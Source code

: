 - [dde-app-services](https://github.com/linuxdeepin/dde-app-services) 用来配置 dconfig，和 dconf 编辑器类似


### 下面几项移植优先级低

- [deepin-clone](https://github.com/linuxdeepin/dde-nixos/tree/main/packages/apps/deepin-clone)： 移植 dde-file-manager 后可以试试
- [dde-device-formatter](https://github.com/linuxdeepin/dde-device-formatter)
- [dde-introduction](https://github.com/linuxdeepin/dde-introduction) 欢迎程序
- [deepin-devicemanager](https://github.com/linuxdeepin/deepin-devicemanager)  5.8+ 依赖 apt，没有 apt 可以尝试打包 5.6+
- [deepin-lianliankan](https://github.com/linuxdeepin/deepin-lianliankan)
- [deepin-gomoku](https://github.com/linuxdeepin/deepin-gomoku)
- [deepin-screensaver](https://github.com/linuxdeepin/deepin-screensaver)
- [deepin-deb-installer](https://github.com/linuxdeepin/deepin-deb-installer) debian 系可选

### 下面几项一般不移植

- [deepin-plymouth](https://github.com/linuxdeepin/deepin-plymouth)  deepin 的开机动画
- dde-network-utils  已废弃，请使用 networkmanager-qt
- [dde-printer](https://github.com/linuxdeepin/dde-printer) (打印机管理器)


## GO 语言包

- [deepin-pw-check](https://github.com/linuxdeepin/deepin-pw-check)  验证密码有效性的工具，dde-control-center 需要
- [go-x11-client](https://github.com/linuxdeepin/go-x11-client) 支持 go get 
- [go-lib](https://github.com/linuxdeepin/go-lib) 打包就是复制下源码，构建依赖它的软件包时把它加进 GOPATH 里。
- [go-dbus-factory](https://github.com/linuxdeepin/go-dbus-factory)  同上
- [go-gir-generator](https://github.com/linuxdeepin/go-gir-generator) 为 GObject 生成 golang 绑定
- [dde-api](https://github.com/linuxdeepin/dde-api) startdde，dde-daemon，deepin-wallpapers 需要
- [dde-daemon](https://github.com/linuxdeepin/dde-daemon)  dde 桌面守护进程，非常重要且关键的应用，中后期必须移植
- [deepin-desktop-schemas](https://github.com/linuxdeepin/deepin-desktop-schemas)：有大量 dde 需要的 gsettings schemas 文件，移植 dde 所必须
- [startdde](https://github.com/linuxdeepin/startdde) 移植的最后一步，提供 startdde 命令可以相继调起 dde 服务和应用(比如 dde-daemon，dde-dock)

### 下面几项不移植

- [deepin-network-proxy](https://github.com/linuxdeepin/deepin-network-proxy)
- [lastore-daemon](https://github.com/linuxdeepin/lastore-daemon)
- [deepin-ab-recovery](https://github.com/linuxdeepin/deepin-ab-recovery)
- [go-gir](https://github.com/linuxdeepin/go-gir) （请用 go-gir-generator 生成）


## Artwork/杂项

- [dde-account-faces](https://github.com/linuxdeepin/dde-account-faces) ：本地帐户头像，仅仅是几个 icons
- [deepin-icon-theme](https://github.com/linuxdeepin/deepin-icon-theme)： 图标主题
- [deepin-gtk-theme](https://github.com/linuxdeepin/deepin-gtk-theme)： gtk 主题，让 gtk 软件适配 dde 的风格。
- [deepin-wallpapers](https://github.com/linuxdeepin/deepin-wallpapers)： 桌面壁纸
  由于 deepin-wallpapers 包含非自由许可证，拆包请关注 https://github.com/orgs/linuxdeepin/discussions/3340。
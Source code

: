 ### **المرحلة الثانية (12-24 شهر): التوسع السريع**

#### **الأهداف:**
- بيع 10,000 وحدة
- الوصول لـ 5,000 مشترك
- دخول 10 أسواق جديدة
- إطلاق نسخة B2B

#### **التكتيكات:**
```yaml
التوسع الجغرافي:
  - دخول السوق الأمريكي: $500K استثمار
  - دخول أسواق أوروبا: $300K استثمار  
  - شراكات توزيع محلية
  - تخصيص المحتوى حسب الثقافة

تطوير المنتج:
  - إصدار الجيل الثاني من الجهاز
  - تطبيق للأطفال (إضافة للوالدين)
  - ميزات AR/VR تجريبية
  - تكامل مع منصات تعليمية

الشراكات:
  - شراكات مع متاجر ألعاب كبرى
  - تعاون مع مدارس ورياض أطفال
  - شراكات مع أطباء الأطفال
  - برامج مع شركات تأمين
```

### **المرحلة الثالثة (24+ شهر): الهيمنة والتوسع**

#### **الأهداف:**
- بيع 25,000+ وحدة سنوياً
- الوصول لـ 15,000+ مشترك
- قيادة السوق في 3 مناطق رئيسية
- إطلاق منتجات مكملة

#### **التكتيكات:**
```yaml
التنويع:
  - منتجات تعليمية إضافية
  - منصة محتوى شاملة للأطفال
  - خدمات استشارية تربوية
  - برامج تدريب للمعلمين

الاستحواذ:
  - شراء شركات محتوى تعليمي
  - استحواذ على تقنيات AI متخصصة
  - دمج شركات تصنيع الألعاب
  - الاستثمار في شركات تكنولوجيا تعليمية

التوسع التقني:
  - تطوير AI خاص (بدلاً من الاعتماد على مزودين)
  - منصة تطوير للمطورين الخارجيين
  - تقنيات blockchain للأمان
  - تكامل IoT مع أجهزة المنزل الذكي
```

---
-------
# PROBLEM STATEMENT
Reproduce the data verbatim, line for line.

# RESULT OF THIS EXERCISE
Source code

: - [dde-app-services](https://github.com/linuxdeepin/dde-app-services) 用来配置 dconfig，和 dconf 编辑器类似


### 下面几项移植优先级低

- [deepin-clone](https://github.com/linuxdeepin/dde-nixos/tree/main/packages/apps/deepin-clone)： 移植 dde-file-manager 后可以试试
- [dde-device-formatter](https://github.com/linuxdeepin/dde-device-formatter)
- [dde-introduction](https://github.com/linuxdeepin/dde-introduction) 欢迎程序
- [deepin-devicemanager](https://github.com/linuxdeepin/deepin-devicemanager)  5.8+ 依赖 apt，没有 apt 可以尝试打包 5.6+
- [deepin-lianliankan](https://github.com/linuxdeepin/deepin-lianliankan)
- [deepin-gomoku](https://github.com/linuxdeepin/deepin-gomoku)
- [deepin-screensaver](https://github.com/linuxdeepin/deepin-screensaver)
- [deepin-deb-installer](https://github.com/linuxdeepin/deepin-deb-installer) debian 系可选

### 下面几项一般不移植

- [deepin-plymouth](https://github.com/linuxdeepin/deepin-plymouth)  deepin 的开机动画
- dde-network-utils  已废弃，请使用 networkmanager-qt
- [dde-printer](https://github.com/linuxdeepin/dde-printer) (打印机管理器)


## GO 语言包

- [deepin-pw-check](https://github.com/linuxdeepin/deepin-pw-check)  验证密码有效性的工具，dde-control-center 需要
- [go-x11-client](https://github.com/linuxdeepin/go-x11-client) 支持 go get 
- [go-lib](https://github.com/linuxdeepin/go-lib) 打包就是复制下源码，构建依赖它的软件包时把它加进 GOPATH 里。
- [go-dbus-factory](https://github.com/linuxdeepin/go-dbus-factory)  同上
- [go-gir-generator](https://github.com/linuxdeepin/go-gir-generator) 为 GObject 生成 golang 绑定
- [dde-api](https://github.com/linuxdeepin/dde-api) startdde，dde-daemon，deepin-wallpapers 需要
- [dde-daemon](https://github.com/linuxdeepin/dde-daemon)  dde 桌面守护进程，非常重要且关键的应用，中后期必须移植
- [deepin-desktop-schemas](https://github.com/linuxdeepin/deepin-desktop-schemas)：有大量 dde 需要的 gsettings schemas 文件，移植 dde 所必须
- [startdde](https://github.com/linuxdeepin/startdde) 移植的最后一步，提供 startdde 命令可以相继调起 dde 服务和应用(比如 dde-daemon，dde-dock)

### 下面几项不移植

- [deepin-network-proxy](https://github.com/linuxdeepin/deepin-network-proxy)
- [lastore-daemon](https://github.com/linuxdeepin/lastore-daemon)
- [deepin-ab-recovery](https://github.com/linuxdeepin/deepin-ab-recovery)
- [go-gir](https://github.com/linuxdeepin/go-gir) （请用 go-gir-generator 生成）


## Artwork/杂项

- [dde-account-faces](https://github.com/linuxdeepin/dde-account-faces) ：本地帐户头像，仅仅是几个 icons
- [deepin-icon-theme](https://github.com/linuxdeepin/deepin-icon-theme)： 图标主题
- [deepin-gtk-theme](https://github.com/linuxdeepin/deepin-gtk-theme)： gtk 主题，让 gtk 软件适配 dde 的风格。
- [deepin-wallpapers](https://github.com/linuxdeepin/deepin-wallpapers)： 桌面壁纸
  由于 deepin-wallpapers 包含非自由许可证，拆包请关注 https://github.com/orgs/linuxdeepin/discussions/3340。
Source code

: ### **المرحلة الثانية (12-24 شهر): التوسع السريع**

#### **الأهداف:**
- بيع 10,000 وحدة
- الوصول لـ 5,000 مشترك
- دخول 10 أسواق جديدة
- إطلاق نسخة B2B

#### **التكتيكات:**
```yaml
التوسع الجغرافي:
  - دخول السوق الأمريكي: $500K استثمار
  - دخول أسواق أوروبا: $300K استثمار  
  - شراكات توزيع محلية
  - تخصيص المحتوى حسب الثقافة

تطوير المنتج:
  - إصدار الجيل الثاني من الجهاز
  - تطبيق للأطفال (إضافة للوالدين)
  - ميزات AR/VR تجريبية
  - تكامل مع منصات تعليمية

الشراكات:
  - شراكات مع متاجر ألعاب كبرى
  - تعاون مع مدارس ورياض أطفال
  - شراكات مع أطباء الأطفال
  - برامج مع شركات تأمين
```

### **المرحلة الثالثة (24+ شهر): الهيمنة والتوسع**

#### **الأهداف:**
- بيع 25,000+ وحدة سنوياً
- الوصول لـ 15,000+ مشترك
- قيادة السوق في 3 مناطق رئيسية
- إطلاق منتجات مكملة

#### **التكتيكات:**
```yaml
التنويع:
  - منتجات تعليمية إضافية
  - منصة محتوى شاملة للأطفال
  - خدمات استشارية تربوية
  - برامج تدريب للمعلمين

الاستحواذ:
  - شراء شركات محتوى تعليمي
  - استحواذ على تقنيات AI متخصصة
  - دمج شركات تصنيع الألعاب
  - الاستثمار في شركات تكنولوجيا تعليمية

التوسع التقني:
  - تطوير AI خاص (بدلاً من الاعتماد على مزودين)
  - منصة تطوير للمطورين الخارجيين
  - تقنيات blockchain للأمان
  - تكامل IoT مع أجهزة المنزل الذكي
```

---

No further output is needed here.